Second Thoughts

Repost from old blog, 10/20/2006: As far as incest porn is concerned, this post is quite outdated.

Today I was getting ready for work when I realized that some of my porn had finally downloaded. I opened it up for a quick look, and saw something completely new for the first time: I saw twin brothers having sex with each other.

This kind of blew my mind – after the fact. As I was watching I was way too turned on and fascinated to think about what I was seeing, but as I walked to work some questions surfaced: Was what I just watched illegal? What does it mean that I just witnessed a huge social taboo shattered on film? Is this a sign of our moral decline? But most importantly: how much longer before I can come home and masturbate to it?

Then I started thinking of that ridiculous Glenn Beck clip I posted on Monday, about how porn is addictive. And I realized that that clip hit kind of close to home for me, because I really do worry that I consume too much porn, that I prefer fantasy over reality, and that I’m somehow harming myself because of it.

But fuck that. It’s just the shame talking, the same shame that made that dumb schmuck on the Glenn Beck clip believe he was doing himself a service by going on TV (and dragging his wife on there, too – what a jerk) and telling people how much he used to beat off. If I’m gonna look at porn and jerk off, I’m not going to feel ashamed about it. It’s not the end of the world. Nobody’s getting hurt.

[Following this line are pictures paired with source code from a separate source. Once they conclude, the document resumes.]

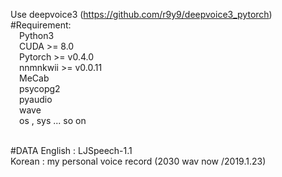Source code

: Use deepvoice3 (https://github.com/r9y9/deepvoice3_pytorch)<br>
#Requirement:<br>
  &emsp;Python3<br>
  &emsp;CUDA >= 8.0<br>
  &emsp;Pytorch >= v0.4.0<br>
  &emsp;nnmnkwii >= v0.0.11<br>
  &emsp;MeCab<br>
  &emsp;psycopg2<br>
  &emsp;pyaudio<br>
  &emsp;wave<br>
  &emsp;os , sys ... so on<br><br>

#DATA
English : LJSpeech-1.1<br>
Korean : my personal voice record (2030 wav now /2019.1.23)<br>

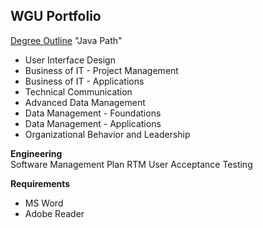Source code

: ## WGU Portfolio

[Degree Outline](https://www.wgu.edu/online-it-degrees/software-development-bachelors-program.html) "Java Path"
* User Interface Design
* Business of IT - Project Management
* Business of IT - Applications
* Technical Communication
* Advanced Data Management
* Data Management - Foundations
* Data Management - Applications
* Organizational Behavior and Leadership



**Engineering**  
  Software Management Plan
  RTM
  User Acceptance Testing

**Requirements**  
* MS Word
* Adobe Reader
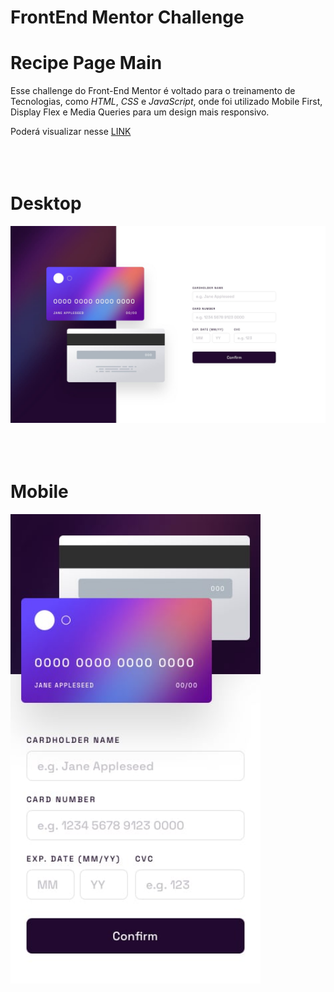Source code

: # FrontEnd Mentor Challenge

# Recipe Page Main

Esse challenge do Front-End Mentor é voltado para o treinamento de Tecnologias, como _HTML_, _CSS_ e _JavaScript_, onde foi utilizado Mobile First, Display Flex e Media Queries para um design mais responsivo.

Poderá visualizar nesse <a target="_blank" href="https://thejrodrigues.github.io/interactive-card/">LINK</a>
<br></br>
<br></br>

# Desktop

<img src="assets/design/desktop-design.jpg" alt="Tela da estilização Desktop" width="800px">
<br></br>
<br></br>

# Mobile

<img src="assets/design/mobile-design.jpg" alt="Tela da estilização Mobile" width="400px">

I haven’t jerked off the to the twins yet but I’m going to as soon as I finish writing this.

—–

I was standing at the bus stop, watching lots of college kids stream by (it was Friday night on homecoming weekend). A group of three boys and four girls passed me by, and I immediately got a good vibe from them. I thought, Those are my kind of people.  They seemed relaxed. I thought,  They probably get high.  They were pretty, but in individualistic ways – not fashionable or conformist.

I turned to watch them go and thought about following them. The night seemed filled with possibility. I imagined trailing them to a party, subtly intergrating myself into their night, getting to know them, maybe even becoming their friend. Just witnessing their lives for one night.

Then I heard somebody say “Hi,” and I turned around to see two perky, fresh-faced young people – a guy and a girl – standing about five inches from my face.


^^visual representation

“Hi!” they said.
“Hi,” I said.
“How are you tonight?” she said.
“What’s up?” I asked.
“You doing alright tonight?” he said.
“What’s up?” I asked again, as if I couldn’t figure it out. They handed me a card for their bible study. “We’re from the Greater Pittsburgh Church of Christ.”

I talked to them as I waited for my bus. They asked me a lot of questions, and succeeded in making me feel interesting and accepted. We talked about J.K. Rowling, about writing as a career, blahdey blah blah.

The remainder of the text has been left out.